From the Family Recipe Box - Nutmeg Rum Logs
Last week, we talked about the benefits of using freshly grated nutmeg. Today, I am pulling out a Christmas cookie recipe from the family recipe box which features the wonderful flavor of nutmeg - nutmeg rum logs. This delectable butter cookie is spiced with freshly grated nutmeg and topped with a rum flavored butter cream frosting. Scoring the frosting with the tines of a fork and sprinkling with grated nutmeg yields a cookie which resembles a miniature buche de noel. Would you like to add this cookie to your holiday baking list? Okay! Let's bake!
The recipe for nutmeg rum logs that I use appears in a cookbook I have called Cooking Under the Arch, which is a collection of recipes published in 1980 by the mother's guild of my high school alma mater, Archmere Academy in Claymont, Delaware. My mom used a similar recipe that she cut from a magazine. When I pulled out Mom's recipe, I saw a hand written note where she referred to the recipe in Cooking Under the Arch and commented that it was better than the recipe that she had used. I can't say if one recipe is better than the other because I only used the recipe from the Archmere cookbook.
For this recipe, you will need one cup (2 sticks) of SALTED butter, softened. Please note that use of salted butter is imperative here because there is no other salt in the recipe! You also need 3/4 cup granulated sugar, 1 large egg, 2 teaspoons vanilla, 3 cups of AP flour and 3/4 teaspoon (freshly grated!) nutmeg. That's it, except for the frosting which we will discuss below. These cookies are so simple but so delicious!
As with most recipes, start by preheating your oven to 350 degrees. In a medium sized bowl, whisk together the AP flour and the freshly grated nutmeg.
In your stand mixer, cream the softened butter. With the mixer running, gradually add in the sugar and continue beating until the butter/sugar mixture is light and fluffy. Beat in the egg and vanilla extract. Be sure to periodically scrape down the sides of the bowl to ensure that the ingredients are thoroughly combined together.
Add the flour/nutmeg mixture to the bowl in three additions, mixing well after each addition. You will have a soft, pliable dough which is super easy to handle. Your dough is now ready for shaping.
Take a small portion of dough and using your hands roll it out in a long strand about 1/2 inch in diameter. Using a plastic dough scraper, cut the strand into 3 inch pieces. I like to use my rolling mat from King Arthur Flour for this. The measuring tape along the bottom edge of the mat makes it easy to cut cookies of equal length. Place each cookie on a parchment lined baking sheet. Be sure to leave sufficient space between the cookies as they will flatten and spread during baking. I like to put one dozen cookies per baking sheet.
Bake the cookies about 12 minutes or until they start to brown along the bottom edges.
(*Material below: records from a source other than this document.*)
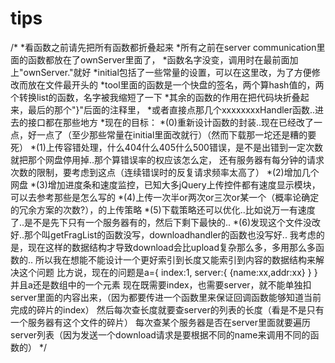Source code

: # tips
/*
*看函数之前请先把所有函数都折叠起来
*所有之前在server communication里面的函数都放在了ownServer里面了，
*函数名字没变，调用时在最前面加上"ownServer."就好
*initial包括了一些常量的设置，可以在这里改，为了方便修改而放在文件最开头的
*tool里面的函数是一个快盘的签名，两个算hash值的，两个转换list的函数，名字被我缩短了一下
*其余的函数的作用在把代码块折叠起来，最后的那个"}"后面的注释里，
*或者直接点那几个xxxxxxxxHandler函数..进去的接口都在那些地方
*现在的目标：
*(0)重新设计函数的封装..现在已经改了一点，好一点了（至少那些常量在initial里面改就行）（然而下载那一坨还是糟的要死）
*(1)上传容错处理，什么404什么405什么500错误，是不是出错到一定次数就把那个网盘停用掉..那个算错误率的权应该怎么定，
还有服务器有每分钟的请求次数的限制，要考虑到这点（连续错误时的反复请求频率太高了）
*(2)增加几个网盘
*(3)增加进度条和速度监控，已知大多jQuery上传控件都有速度显示模块，可以去参考那些是怎么写的
*(4)上传一次半or两次or三次or某一个（概率论确定的冗余方案的次数?），的上传策略
*(5)下载策略还可以优化..比如说万一有速度了..是不是先下只有一个服务器有的，然后下剩下最快的..
*(6)发现这个文件没改好..那个叫getFragList的函数没写，downloadhandler的函数也没写好..
我考虑的是，现在这样的数据结构才导致download会比upload复杂那么多，多用那么多函数的..
所以我在想能不能设计一个更好索引到长度又能索引到内容的数据结构来解决这个问题
比方说，现在的问题是a={ index:1,
						server:{
								{name:xx,addr:xx}
								}
						}
并且a还是数组中的一个元素
现在既需要index，也需要server，就不能单独扣server里面的内容出来，（因为都要传进一个函数里来保证回调函数能够知道当前完成的碎片的index）
然后每次查长度就要查server的列表的长度（看是不是只有一个服务器有这个文件的碎片）
每次查某个服务器是否在server里面就要遍历server列表（因为发送一个download请求是要根据不同的name来调用不同的函数的）
*/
Remove the cookies from the oven and allow them to cool on the baking sheet for 3 minutes before sliding the parchment with the cookies onto a cooling rack. Allow the cookies to cool completely before mixing and applying the frosting. This recipe makes 3 dozen cookies.
For the frosting you will need 1/3 cup of SALTED butter, softened. As with the cookies, you must use salted butter for the frosting as there is no other salt in the recipe. You will also need 2 cups of 10x confectioners' sugar, 1 teaspoon vanilla, 2 teaspoons rum flavoring and 2 tablespoons milk or light cream. I use skim milk because that is what I have in the fridge. I also use Lorann rum baking emulsion. Baking emulsions are flavorings made by Lorann to be used exactly the same way that you use an extract. The difference is that extracts are alcohol based while bakery emulsions are water based. I find the flavor in this bakery emulsion to be more intense. If all you have is rum extract, no worries. Your frosting will be delicious!
Put all of the frosting ingredients into a small bowl with tall sides and beat them together until smooth and creamy. I use my hand mixer for this frosting. Spread the top and side of each cookie with a liberal amount of frosting. Don't worry about making the frosting perfectly smooth. After you have frosted all of the cookies, go back and score the frosting with the tines of a fork. This creates texture on the cookie which resembles tree bark.
It is important to frost all of the cookies before scoring them with a fork. The amount of time it takes for you to frost all of the cookies will allow the frosting to set up slightly so that when you run the fork tines through the frosting, the marks will be more pronounced. Finally, using your microplane and a whole nutmeg, grate some nutmeg onto each cookie. Allow the frosting to dry for 3 to 4 hours before packing the cookies in single layers divided by wax paper. Note: These cookies freeze beautifully! This makes them a natural for baking and freezing before the holidays.
Voila! Miniature buche de noel! I wish you could reach into your computer screen and pick up a cookie to try. I guess you'll just have to bake up a batch of nutmeg rum logs for yourself! Enjoy!!